LISTED RECORDS below:

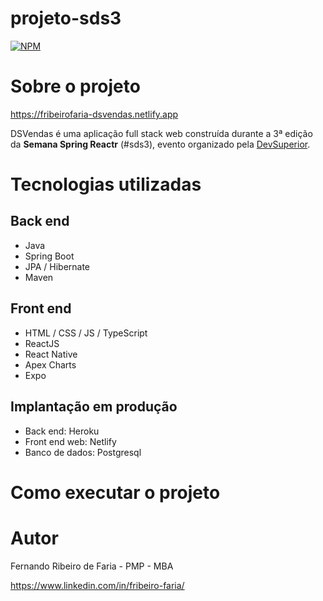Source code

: # projeto-sds3
[![NPM](https://img.shields.io/npm/l/react)](https://github.com/fribeirofaria/projeto-sds3/blob/main/LICENSE) 

# Sobre o projeto

https://fribeirofaria-dsvendas.netlify.app

DSVendas é uma aplicação full stack web construída durante a 3ª edição da **Semana Spring Reactr** (#sds3), evento organizado pela [DevSuperior](https://devsuperior.com "Site da DevSuperior").


# Tecnologias utilizadas
## Back end
- Java
- Spring Boot
- JPA / Hibernate
- Maven
## Front end
- HTML / CSS / JS / TypeScript
- ReactJS
- React Native
- Apex Charts
- Expo
## Implantação em produção
- Back end: Heroku
- Front end web: Netlify
- Banco de dados: Postgresql

# Como executar o projeto


# Autor

Fernando Ribeiro de Faria - PMP - MBA

https://www.linkedin.com/in/fribeiro-faria/
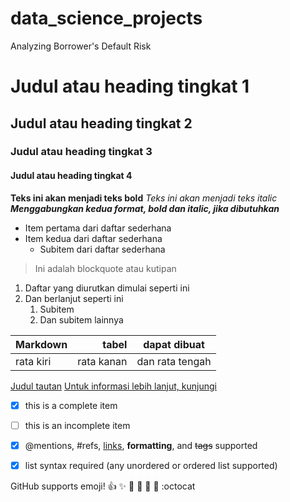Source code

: # data_science_projects
Analyzing Borrower's Default Risk


# Judul atau heading tingkat 1
## Judul atau heading tingkat 2
### Judul atau heading tingkat 3
#### Judul atau heading tingkat 4

**Teks ini akan menjadi teks bold**
*Teks ini akan menjadi teks italic*
***Menggabungkan kedua format, bold dan italic, jika dibutuhkan***

- Item pertama dari daftar sederhana
- Item kedua dari daftar sederhana
    - Subitem dari daftar sederhana
> Ini adalah blockquote atau kutipan

1. Daftar yang diurutkan dimulai seperti ini
2. Dan berlanjut seperti ini
    1. Subitem
    2. Dan subitem lainnya

| Markdown              | tabel                 | dapat dibuat                      |
| :-------------------- | ---------------------: |:---------------------------:|
|     rata kiri      |     rata kanan     |      dan rata tengah          |


[Judul tautan](http://www.example.com "Link title")
[Untuk informasi lebih lanjut, kunjungi](https://daringfireball.net/projects/markdown/)


- [x] this is a complete item
- [ ] this is an incomplete item
- [x] @mentions, #refs, [links](),
**formatting**, and <del>tags</del>
supported
- [x] list syntax required (any
unordered or ordered list
supported)


GitHub supports emoji!
:+1: :sparkles: :camel: :tada:
:rocket: :metal: :octocat

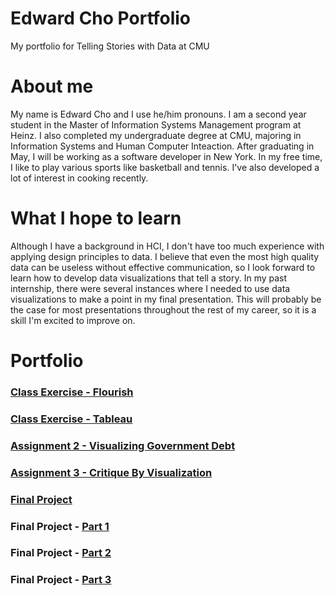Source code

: # Edward Cho Portfolio
My portfolio for Telling Stories with Data at CMU

# About me
My name is Edward Cho and I use he/him pronouns. I am a second year student in the Master of Information Systems Management program at Heinz. I also completed my undergraduate degree at CMU, majoring in Information Systems and Human Computer Inteaction. After graduating in May, I will be working as a software developer in New York. In my free time, I like to play various sports like basketball and tennis. I've also developed a lot of interest in cooking recently.

# What I hope to learn
Although I have a background in HCI, I don't have too much experience with applying design principles to data. I believe that even the most high quality data can be useless without effective communication, so I look forward to learn how to develop data visualizations that tell a story. In my past internship, there were several instances where I needed to use data visualizations to make a point in my final presentation. This will probably be the case for most presentations throughout the rest of my career, so it is a skill I'm excited to improve on.

# Portfolio
### [Class Exercise - Flourish](/class_exercise.md)
### [Class Exercise - Tableau](/tableau_exercise.md)
### [Assignment 2 - Visualizing Government Debt](/dataviz2.md)
### [Assignment 3 - Critique By Visualization](/critique_by_design.md)
### [Final Project](https://carnegiemellon.shorthandstories.com/starting-school-one-hour-later/index.html)
### Final Project - [Part 1](/final_part1.md)
### Final Project - [Part 2](/final_part2.md)
### Final Project - [Part 3](/final_part3.md)
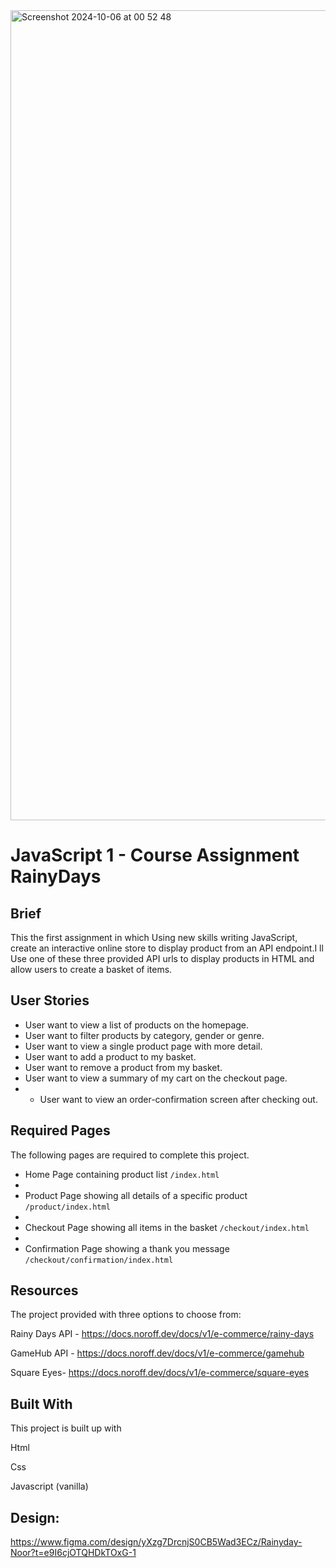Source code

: 




<img width="1296" alt="Screenshot 2024-10-06 at 00 52 48" src="https://github.com/user-attachments/assets/c297763d-fc19-49df-b9aa-73becf9cc575">
















# JavaScript 1 - Course Assignment RainyDays



## Brief

This the first assignment in which Using new skills writing JavaScript, create an interactive online store to display product from an API endpoint.I ll Use one of these three provided API urls to display products in HTML and allow users to create a basket of items.

## User Stories

- User want to view a list of products on the homepage.
- User want to filter products by category, gender or genre.
- User want to view a single product page with more detail.
- User want to add a product to my basket.
- User want to remove a product from my basket.
- User want to view a summary of my cart on the checkout page.
- - User want to view an order-confirmation screen after checking out.

## Required Pages

The following pages are required to complete this project.

- Home Page containing product list `/index.html`
- 
- Product Page showing all details of a specific product `/product/index.html`
- 
- Checkout Page showing all items in the basket `/checkout/index.html`
- 
- Confirmation Page showing a thank you message `/checkout/confirmation/index.html`


## Resources

The project provided with three options to choose from:

Rainy Days API - https://docs.noroff.dev/docs/v1/e-commerce/rainy-days

GameHub API - https://docs.noroff.dev/docs/v1/e-commerce/gamehub

Square Eyes- https://docs.noroff.dev/docs/v1/e-commerce/square-eyes


## Built With

This project is built up with 

Html

Css

Javascript (vanilla)


## Design:

https://www.figma.com/design/yXzg7DrcnjS0CB5Wad3ECz/Rainyday-Noor?t=e9I6cjOTQHDkTOxG-1

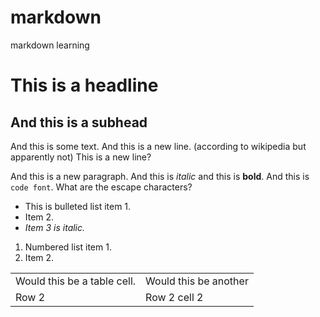 markdown
========

markdown learning

This is a headline
==================
And this is a subhead
---------------------
And this is some text.      And this is a new line. (according to wikipedia but apparently not)
This is a new line?

And this is a new paragraph. And this is *italic* and this is **bold**. And this is `code font`. What are the escape characters?
* This is bulleted list item 1.
* Item 2.
* *Item 3 is italic.*


1. Numbered list item 1.
2. Item 2.
<table>
<tr><td>Would this be a table cell.</td><td>Would this be another</td></tr>
<tr><td>Row 2</td><td>Row 2 cell 2</td></tr></table>
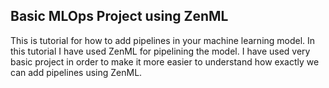 ## Basic MLOps Project using ZenML

This is tutorial for how to add pipelines in your machine learning model. In this tutorial I have used ZenML for pipelining the model. 
I have used very basic project in order to make it more easier to understand how exactly we can add pipelines using ZenML.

End of LISTED RECORDS.

__TASK GOAL__
Please transcribe, word for word, every line from the first line of the records above through the line containing "2. Dan subitem lainnya", and leave out any pictures.

__ANSWER TO THE EXERCISE__
Source code

: # projeto-sds3
[![NPM](https://img.shields.io/npm/l/react)](https://github.com/fribeirofaria/projeto-sds3/blob/main/LICENSE) 

# Sobre o projeto

https://fribeirofaria-dsvendas.netlify.app

DSVendas é uma aplicação full stack web construída durante a 3ª edição da **Semana Spring Reactr** (#sds3), evento organizado pela [DevSuperior](https://devsuperior.com "Site da DevSuperior").


# Tecnologias utilizadas
## Back end
- Java
- Spring Boot
- JPA / Hibernate
- Maven
## Front end
- HTML / CSS / JS / TypeScript
- ReactJS
- React Native
- Apex Charts
- Expo
## Implantação em produção
- Back end: Heroku
- Front end web: Netlify
- Banco de dados: Postgresql

# Como executar o projeto


# Autor

Fernando Ribeiro de Faria - PMP - MBA

https://www.linkedin.com/in/fribeiro-faria/
Source code

: # data_science_projects
Analyzing Borrower's Default Risk


# Judul atau heading tingkat 1
## Judul atau heading tingkat 2
### Judul atau heading tingkat 3
#### Judul atau heading tingkat 4

**Teks ini akan menjadi teks bold**
*Teks ini akan menjadi teks italic*
***Menggabungkan kedua format, bold dan italic, jika dibutuhkan***

- Item pertama dari daftar sederhana
- Item kedua dari daftar sederhana
    - Subitem dari daftar sederhana
> Ini adalah blockquote atau kutipan

1. Daftar yang diurutkan dimulai seperti ini
2. Dan berlanjut seperti ini
    1. Subitem
    2. Dan subitem lainnya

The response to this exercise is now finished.